Making Their Mach
Scramjets are air-breathing engines designed for hypersonic function (beyond five times the speed of sound), where, as Dr Wheatley explains, the internal conventional propulsion systems, such as those found on commercial airliners, would “melt in a matter of milliseconds” at such speeds.
The University of Queensland’s Dr Vincent Wheatley and his team are using Pawsey’s Magnus system to design a re-usable second-stage scramjet able to launch into space.
“In order to generate thrust at very high speeds within the atmosphere – by breathing the air, as opposed to a rocket, where you carry the oxidiser on board – you need to basically get rid of all the obstructions to the flow and just use fluid dynamics and chemistry to take care of all of the processes that the machinery does at low speeds,” Dr Wheatley explains.
“Research has been going on for over 50 years, and we’re only just now having our first successful flights of scramjets.”
Aerospace companies such as SpaceX and Blue Origin have successfully landed re-usable first stage (the part that provides initial thrust) rockets, but Dr Wheatley and his team are focused on developing re-usable second stage components.

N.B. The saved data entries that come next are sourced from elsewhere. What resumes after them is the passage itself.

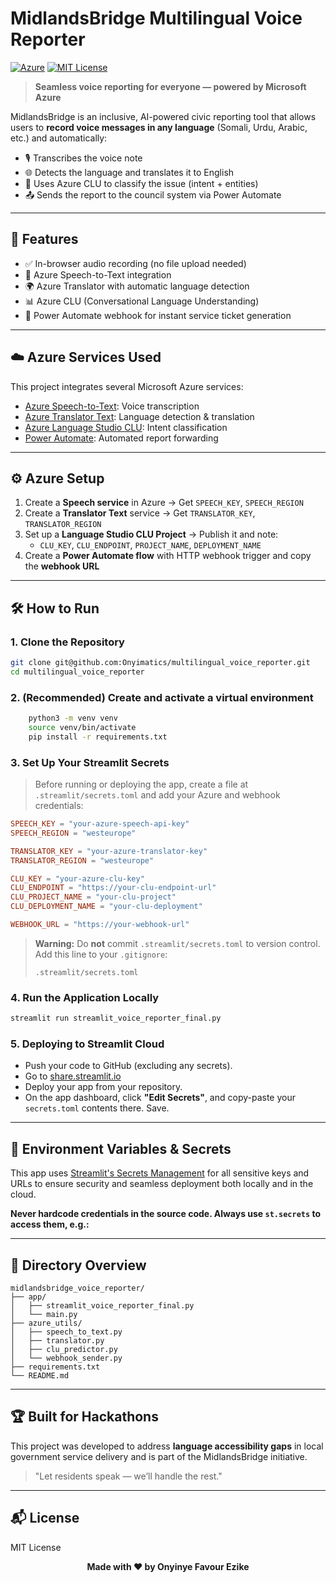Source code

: # MidlandsBridge Multilingual Voice Reporter

[![Azure](https://img.shields.io/badge/Built%20with-Azure-blue?logo=microsoft-azure)](https://azure.microsoft.com/)
[![MIT License](https://img.shields.io/badge/license-MIT-green.svg)](LICENSE)

> **Seamless voice reporting for everyone — powered by Microsoft Azure**


MidlandsBridge is an inclusive, AI-powered civic reporting tool that allows users to **record voice messages in any language** (Somali, Urdu, Arabic, etc.) and automatically:

- 🎙️ Transcribes the voice note
- 🌐 Detects the language and translates it to English
- 🧠 Uses Azure CLU to classify the issue (intent + entities)
- 📤 Sends the report to the council system via Power Automate

---

## 🚀 Features
- ✅ In-browser audio recording (no file upload needed)
- 🧠 Azure Speech-to-Text integration
- 🌍 Azure Translator with automatic language detection
- 📊 Azure CLU (Conversational Language Understanding)
- 🔁 Power Automate webhook for instant service ticket generation

---

## ☁️ Azure Services Used

This project integrates several Microsoft Azure services:
- [Azure Speech-to-Text](https://azure.microsoft.com/en-us/services/cognitive-services/speech-to-text/): Voice transcription
- [Azure Translator Text](https://azure.microsoft.com/en-us/services/cognitive-services/translator/): Language detection & translation
- [Azure Language Studio CLU](https://azure.microsoft.com/en-us/services/language-service/conversational-language-understanding/): Intent classification
- [Power Automate](https://flow.microsoft.com/): Automated report forwarding

---

## ⚙️ Azure Setup
1. Create a **Speech service** in Azure → Get `SPEECH_KEY`, `SPEECH_REGION`
2. Create a **Translator Text** service → Get `TRANSLATOR_KEY`, `TRANSLATOR_REGION`
3. Set up a **Language Studio CLU Project** → Publish it and note:
   - `CLU_KEY`, `CLU_ENDPOINT`, `PROJECT_NAME`, `DEPLOYMENT_NAME`
4. Create a **Power Automate flow** with HTTP webhook trigger and copy the **webhook URL**

---

## 🛠 How to Run

### 1. Clone the Repository

```bash
git clone git@github.com:Onyimatics/multilingual_voice_reporter.git
cd multilingual_voice_reporter
```
### 2. (Recommended) Create and activate a virtual environment
```bash
    python3 -m venv venv
    source venv/bin/activate
    pip install -r requirements.txt
```

### 3. Set Up Your Streamlit Secrets
    
> Before running or deploying the app, create a file at `.streamlit/secrets.toml` and add your Azure and webhook credentials:
 ```toml
 SPEECH_KEY = "your-azure-speech-api-key"
 SPEECH_REGION = "westeurope"

 TRANSLATOR_KEY = "your-azure-translator-key"
 TRANSLATOR_REGION = "westeurope"

 CLU_KEY = "your-azure-clu-key"
 CLU_ENDPOINT = "https://your-clu-endpoint-url"
 CLU_PROJECT_NAME = "your-clu-project"
 CLU_DEPLOYMENT_NAME = "your-clu-deployment"

 WEBHOOK_URL = "https://your-webhook-url"
 ```

 > **Warning:** Do **not** commit `.streamlit/secrets.toml` to version control.  
 > Add this line to your `.gitignore`:
 > ```
 > .streamlit/secrets.toml
 > ```

### 4. Run the Application Locally
 ```bash
 streamlit run streamlit_voice_reporter_final.py
 ```

### 5. Deploying to Streamlit Cloud
 - Push your code to GitHub (excluding any secrets).
 - Go to [share.streamlit.io](https://share.streamlit.io/)
 - Deploy your app from your repository.
 - On the app dashboard, click **"Edit Secrets"**, and copy-paste your `secrets.toml` contents there. Save.

---

## 🔑 Environment Variables & Secrets

This app uses [Streamlit's Secrets Management](https://docs.streamlit.io/streamlit-community-cloud/deploy-your-app/secrets-management) for all sensitive keys and URLs to ensure security and seamless deployment both locally and in the cloud.

**Never hardcode credentials in the source code. Always use `st.secrets` to access them, e.g.:**

---

## 📁 Directory Overview
```
midlandsbridge_voice_reporter/
├── app/
│   ├── streamlit_voice_reporter_final.py
│   └── main.py
├── azure_utils/
│   ├── speech_to_text.py
│   ├── translator.py
│   ├── clu_predictor.py
│   └── webhook_sender.py
├── requirements.txt
└── README.md
```

---

## 🏆 Built for Hackathons
This project was developed to address **language accessibility gaps** in local government service delivery and is part of the MidlandsBridge initiative.

> "Let residents speak — we’ll handle the rest."

---

## 📬 License
MIT License

<p align="center">
  <b>Made with ❤️ by Onyinye Favour Ezike</b>
</p>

“The second stage goes much faster, so it gives much greater thermal loads … so launching that second stage rocket and getting it back to base is going to be extremely difficult,” he says.
“We feel like right now is an amazing opportunity for high-speed air-breathing propulsion systems … we’ve got billionaires around the world who are looking at reusable access to space, and air-breathing technology is perfect for that, and would really be what makes that a reality.”
“It’s been extremely hard to make it work … you don’t have the machinery for controlling everything like you do at low speeds, and you have to rely on your knowledge of fluid dynamics and combustion to make it successful.”
Dr Wheatley’s team has been using Pawsey’s Magnus system to run a series of sophisticated simulations, designed to maximise combustion efficiency in a Mach 12 scramjet, with the ultimate goal of designing a reusable scramjet stage for a vehicle capable of reaching space. He says such computational demands makes Magnus integral to his team’s work.
“The reason why, after all these decades of research, scramjet technology is really leaping ahead, is because we’ve now got the capability, thanks to resources such as Pawsey, to simulate these flows and look at all of the details of what’s going on inside [engines] and really diagnose where the losses are and what we can improve,” he says.
“[the simulations] to resolve what’s going on inside the engine, require over a terabyte (a thousand gigabytes) of RAM: most desktop computers have maybe, at most, 16 gigabytes.
“So just fitting the simulations in memory, never mind how long it takes to run them, requires a machine of the scale of Magnus.”
Dr Wheatley’s team was able to improve combustion in the Mach 12 engine by 20 per cent.
“The next challenge, once we’ve shown scramjets can work at the high end, is to design accelerating scramjets: a single engine that goes from maybe Mach 5 or Mach 6, all the way up to Mach 10 or Mach 12, depending on how successful we are,” he says.
“We’ve got plans on how we would do it, and other people have other ideas. Looking at ways of doing it is going to be the big new area of scramjet research.”
Dr Wheatley says Australia has historically been a world leader in hypersonics research – a tradition inspired by Ray Stalker’s work at the Australian National University in the 1960s.
“The reason hypersonics is going to be really beneficial going forward is that this is the time, in the next decade, when technology is going to get used for something really significant, which we hope is air-breathing access to space,” he says.
“For decades we’ve been one of the world leaders in this area: we now need to leverage that position and participate in the development of something which could completely transform access to space.”
Dr Wheatley sees continued hypersonics research such as his having profound social and economic benefits for Australia, and the world itself.
“One of the reasons Aerospace companies are so interested in this technology is that if you can bring down the cost of access to space, all of a sudden, the things you can utilise space for expand greatly,” he says.
“We want to stay at the forefront of hypersonics, and capitalise on our experience and position to be part of something amazing.”